In the Mills 50 district, Pig Floyd’s adds a bit of flair to the ordinary bento box through offerings such as oak wood-smoked pulled pork and ribs or chopped chicken. And while there’s also the option to get bento boxes from Bento Asian Kitchen + Sushi’s several locations around Orlando, the build-your-own-poke bowls present plenty of options to easily customize a variety of meals.
One Space, More Choices
As Orlando returns to in-person gatherings with friends, food halls continue to grow in popularity. The wide selection of fast-casual favorites takes the stress out of coordinating a restaurant option that suits everyone’s dietary needs, so there’s no need to leave anyone out.
Skyebird Juice Bar prepares fresh smoothies, juices and plant-based meals, and Farm & Haus serves healthy comfort food.
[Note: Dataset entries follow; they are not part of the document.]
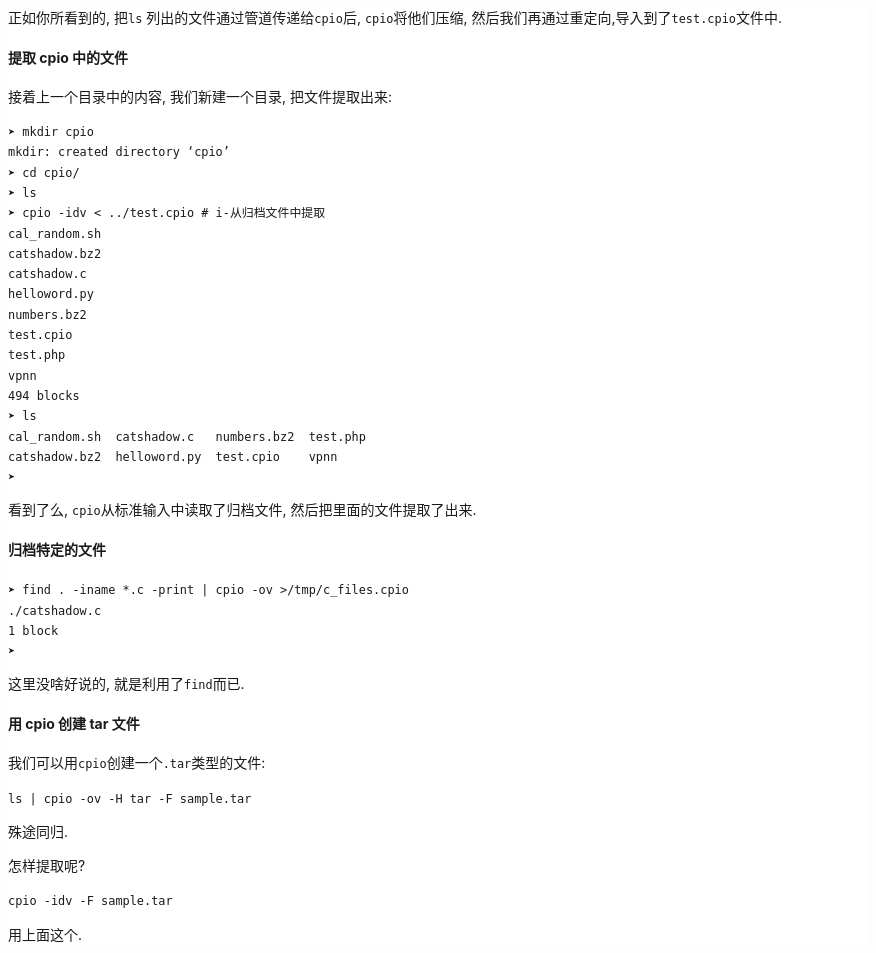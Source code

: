 正如你所看到的, 把`ls` 列出的文件通过管道传递给`cpio`后, `cpio`将他们压缩, 然后我们再通过重定向,导入到了`test.cpio`文件中.

#### 提取 cpio 中的文件

接着上一个目录中的内容, 我们新建一个目录, 把文件提取出来:

```
➤ mkdir cpio
mkdir: created directory ‘cpio’
➤ cd cpio/
➤ ls
➤ cpio -idv < ../test.cpio # i-从归档文件中提取
cal_random.sh
catshadow.bz2
catshadow.c
helloword.py
numbers.bz2
test.cpio
test.php
vpnn
494 blocks
➤ ls
cal_random.sh  catshadow.c   numbers.bz2  test.php
catshadow.bz2  helloword.py  test.cpio    vpnn
➤ 
```

看到了么, `cpio`从标准输入中读取了归档文件, 然后把里面的文件提取了出来.

#### 归档特定的文件

```
➤ find . -iname *.c -print | cpio -ov >/tmp/c_files.cpio
./catshadow.c
1 block
➤ 
```

这里没啥好说的, 就是利用了`find`而已.

#### 用 cpio 创建 tar 文件

我们可以用`cpio`创建一个`.tar`类型的文件:

```
ls | cpio -ov -H tar -F sample.tar 
```

殊途同归.

怎样提取呢?

```
cpio -idv -F sample.tar 
```

用上面这个.
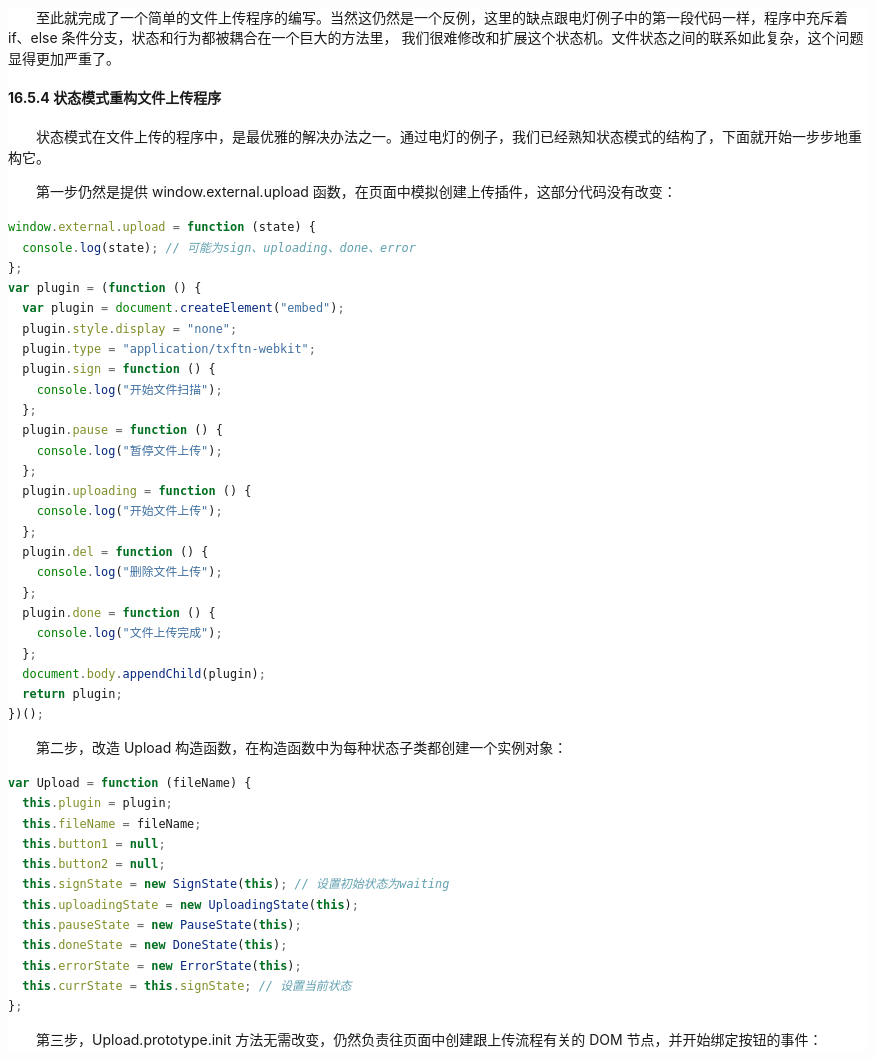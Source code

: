 &emsp;&emsp;至此就完成了一个简单的文件上传程序的编写。当然这仍然是一个反例，这里的缺点跟电灯例子中的第一段代码一样，程序中充斥着 if、else 条件分支，状态和行为都被耦合在一个巨大的方法里， 我们很难修改和扩展这个状态机。文件状态之间的联系如此复杂，这个问题显得更加严重了。

#### 16.5.4 状态模式重构文件上传程序

&emsp;&emsp;状态模式在文件上传的程序中，是最优雅的解决办法之一。通过电灯的例子，我们已经熟知状态模式的结构了，下面就开始一步步地重构它。

&emsp;&emsp;第一步仍然是提供 window.external.upload 函数，在页面中模拟创建上传插件，这部分代码没有改变：

```js
window.external.upload = function (state) {
  console.log(state); // 可能为sign、uploading、done、error
};
var plugin = (function () {
  var plugin = document.createElement("embed");
  plugin.style.display = "none";
  plugin.type = "application/txftn-webkit";
  plugin.sign = function () {
    console.log("开始文件扫描");
  };
  plugin.pause = function () {
    console.log("暂停文件上传");
  };
  plugin.uploading = function () {
    console.log("开始文件上传");
  };
  plugin.del = function () {
    console.log("删除文件上传");
  };
  plugin.done = function () {
    console.log("文件上传完成");
  };
  document.body.appendChild(plugin);
  return plugin;
})();
```

&emsp;&emsp;第二步，改造 Upload 构造函数，在构造函数中为每种状态子类都创建一个实例对象：

```js
var Upload = function (fileName) {
  this.plugin = plugin;
  this.fileName = fileName;
  this.button1 = null;
  this.button2 = null;
  this.signState = new SignState(this); // 设置初始状态为waiting
  this.uploadingState = new UploadingState(this);
  this.pauseState = new PauseState(this);
  this.doneState = new DoneState(this);
  this.errorState = new ErrorState(this);
  this.currState = this.signState; // 设置当前状态
};
```

&emsp;&emsp;第三步，Upload.prototype.init 方法无需改变，仍然负责往页面中创建跟上传流程有关的 DOM 节点，并开始绑定按钮的事件：

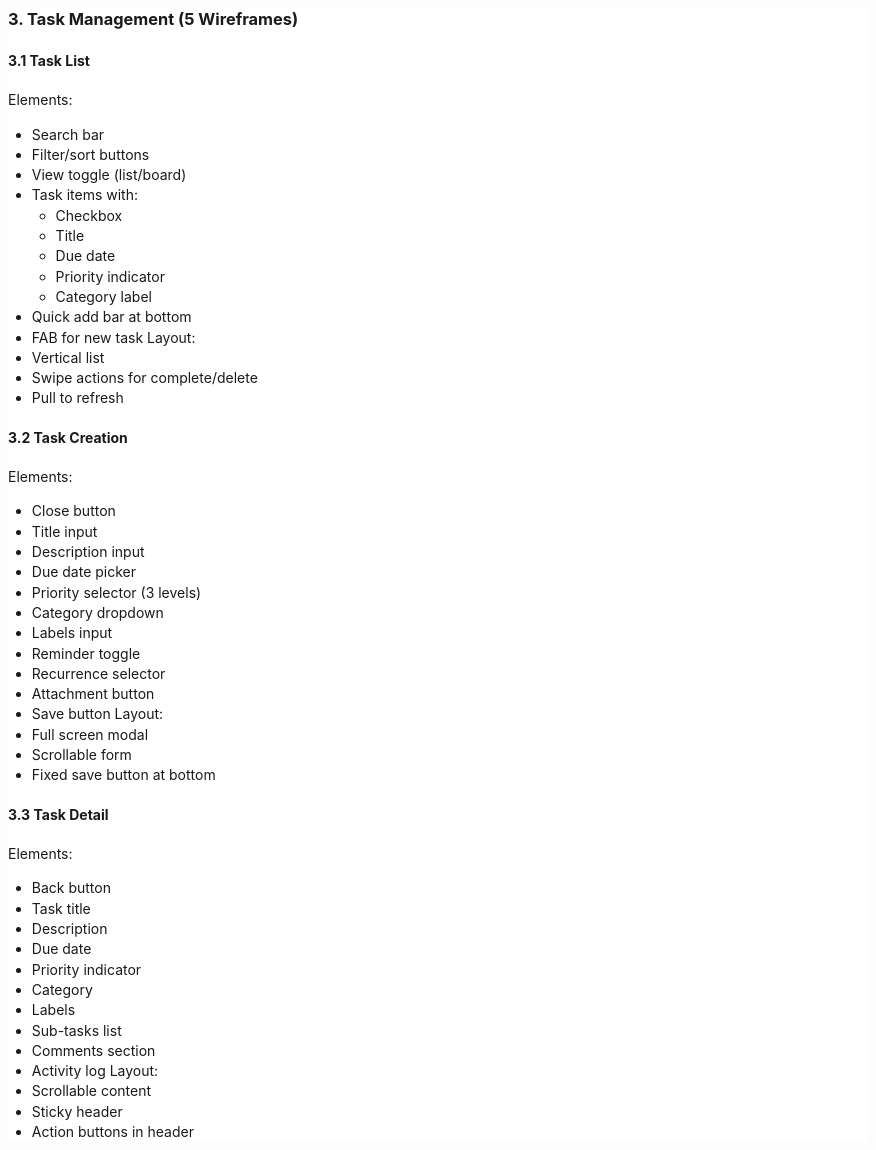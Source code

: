 ### 3. Task Management (5 Wireframes)

#### 3.1 Task List
Elements:
- Search bar
- Filter/sort buttons
- View toggle (list/board)
- Task items with:
  - Checkbox
  - Title
  - Due date
  - Priority indicator
  - Category label
- Quick add bar at bottom
- FAB for new task
Layout:
- Vertical list
- Swipe actions for complete/delete
- Pull to refresh

#### 3.2 Task Creation
Elements:
- Close button
- Title input
- Description input
- Due date picker
- Priority selector (3 levels)
- Category dropdown
- Labels input
- Reminder toggle
- Recurrence selector
- Attachment button
- Save button
Layout:
- Full screen modal
- Scrollable form
- Fixed save button at bottom

#### 3.3 Task Detail
Elements:
- Back button
- Task title
- Description
- Due date
- Priority indicator
- Category
- Labels
- Sub-tasks list
- Comments section
- Activity log
Layout:
- Scrollable content
- Sticky header
- Action buttons in header

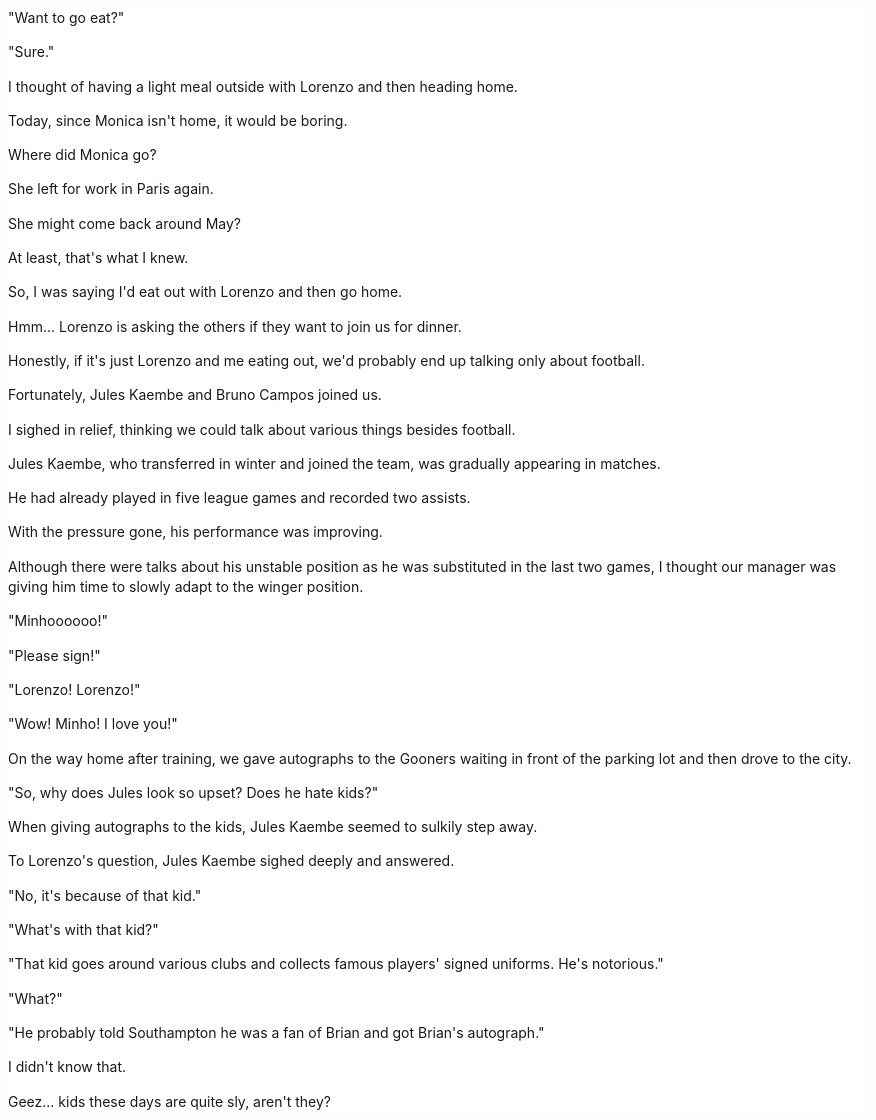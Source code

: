 "Want to go eat?"

"Sure."

I thought of having a light meal outside with Lorenzo and then heading home.

Today, since Monica isn't home, it would be boring.

Where did Monica go?

She left for work in Paris again.

She might come back around May?

At least, that's what I knew.

So, I was saying I'd eat out with Lorenzo and then go home.

Hmm... Lorenzo is asking the others if they want to join us for dinner.

Honestly, if it's just Lorenzo and me eating out, we'd probably end up talking only about football.

Fortunately, Jules Kaembe and Bruno Campos joined us.

I sighed in relief, thinking we could talk about various things besides football.

Jules Kaembe, who transferred in winter and joined the team, was gradually appearing in matches.

He had already played in five league games and recorded two assists.

With the pressure gone, his performance was improving.

Although there were talks about his unstable position as he was substituted in the last two games, I thought our manager was giving him time to slowly adapt to the winger position.

"Minhoooooo!"

"Please sign!"

"Lorenzo! Lorenzo!"

"Wow! Minho! I love you!"

On the way home after training, we gave autographs to the Gooners waiting in front of the parking lot and then drove to the city.

"So, why does Jules look so upset? Does he hate kids?"

When giving autographs to the kids, Jules Kaembe seemed to sulkily step away.

To Lorenzo's question, Jules Kaembe sighed deeply and answered.

"No, it's because of that kid."

"What's with that kid?"

"That kid goes around various clubs and collects famous players' signed uniforms. He's notorious."

"What?"

"He probably told Southampton he was a fan of Brian and got Brian's autograph."

I didn't know that.

Geez... kids these days are quite sly, aren't they?
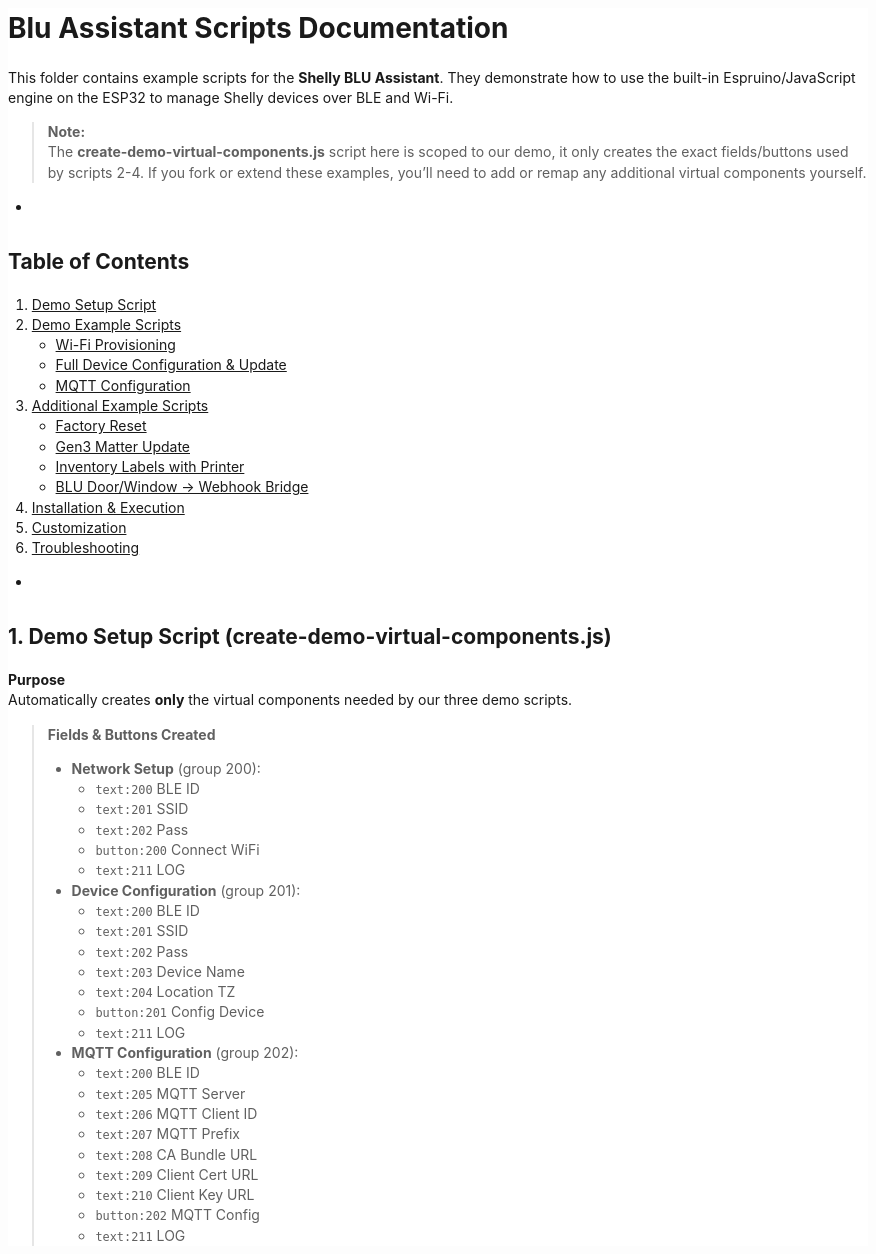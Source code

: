 # Blu Assistant Scripts Documentation

This folder contains example scripts for the **Shelly BLU Assistant**. They demonstrate how to use the built-in Espruino/JavaScript engine on the ESP32 to manage Shelly devices over BLE and Wi-Fi.

> **Note:**  
> The **create-demo-virtual-components.js** script here is scoped to our demo, it only creates the exact fields/buttons used by scripts 2-4. If you fork or extend these examples, you’ll need to add or remap any additional virtual components yourself.

-

## Table of Contents

1. [Demo Setup Script](#1-demo-setup-script-create-demo-virtual-componentsjs)  
2. [Demo Example Scripts](#2-demo-example-scripts)  
   - [Wi-Fi Provisioning](#21-wi-fi-provisioning-add-to-wifijs)  
   - [Full Device Configuration & Update](#22-full-device-configuration-update-full-configjs)  
   - [MQTT Configuration](#23-mqtt-configuration-config-mqttjs)  
3. [Additional Example Scripts](#3-additional-example-scripts)  
   - [Factory Reset](#31-factory-reset-factory-reset-devicejs)  
   - [Gen3 Matter Update](#32-gen3-matter-update-gen3-update-matterjs)  
   - [Inventory Labels with Printer](#33-inventory-labels-with-printer-print-scriptjs)  
   - [BLU Door/Window → Webhook Bridge](#34-blu-doorwindow-webhook-bridge-bthome-webhookjs)  
4. [Installation & Execution](#4-installation-execution)  
5. [Customization](#5-customization)  
6. [Troubleshooting](#6-troubleshooting)  

-

## 1. Demo Setup Script (create-demo-virtual-components.js)

**Purpose**  
Automatically creates **only** the virtual components needed by our three demo scripts.  

> **Fields & Buttons Created**  
>
> - **Network Setup** (group 200):  
>   - `text:200` BLE ID  
>   - `text:201` SSID  
>   - `text:202` Pass  
>   - `button:200` Connect WiFi  
>   - `text:211` LOG  
> - **Device Configuration** (group 201):  
>   - `text:200` BLE ID  
>   - `text:201` SSID  
>   - `text:202` Pass  
>   - `text:203` Device Name  
>   - `text:204` Location TZ  
>   - `button:201` Config Device  
>   - `text:211` LOG  
> - **MQTT Configuration** (group 202):  
>   - `text:200` BLE ID  
>   - `text:205` MQTT Server  
>   - `text:206` MQTT Client ID  
>   - `text:207` MQTT Prefix  
>   - `text:208` CA Bundle URL  
>   - `text:209` Client Cert URL  
>   - `text:210` Client Key URL  
>   - `button:202` MQTT Config  
>   - `text:211` LOG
For not-so-healthy comfort food, consider a Japanese mochi doughnut from Dochi or a bite from the newly opened Winter Park Biscuit Company, serving diner-style vegan food like Chik biscuit sandwiches and plant-based burgers.
Further south at Lake Nona Town Center, a collection of vibrant shipping containers continue to draw evening and weekend crowds to Boxi Park for burgers, brews and seafood set to the backdrop of live music. When you visit, be sure to snap a photo with the colorful wings across the street, painted by artist Colette Miller as part of the Global Angel Wings Project.
Across town in the heart of Historic Winter Garden, Plant Street Market offers shopping, dining and drinks all in one spot. From a quick caffeine stop at Axum Coffee to happy hour at the award-winning Crooked Can Brewery, there’s a variety of offerings to satisfy all parties.
Given the popularity of the existing food halls, it’s no surprise that this trend is here to stay. Marketplace at Avalon Park recently opened in East Orlando and five more spots are slated to open soon, including Bumby Arcade (downtown), Gatlin Hall Brewing (SoDo), The Food Factory (Oviedo), Hall on the Yard (Ivanhoe) and Milkhouse (Milk District).
Now, more than ever, eating local is more accessible. A dinner date could be as easy as ordering takeout from a favorite spot or ghost kitchen, complete with a side of cocktails to-go. And for those times when a meal would simply taste better with friends, al fresco dining and food halls present alternatives to traditional restaurant settings. Supporting the local culinary scene has never been easier—or more delicious.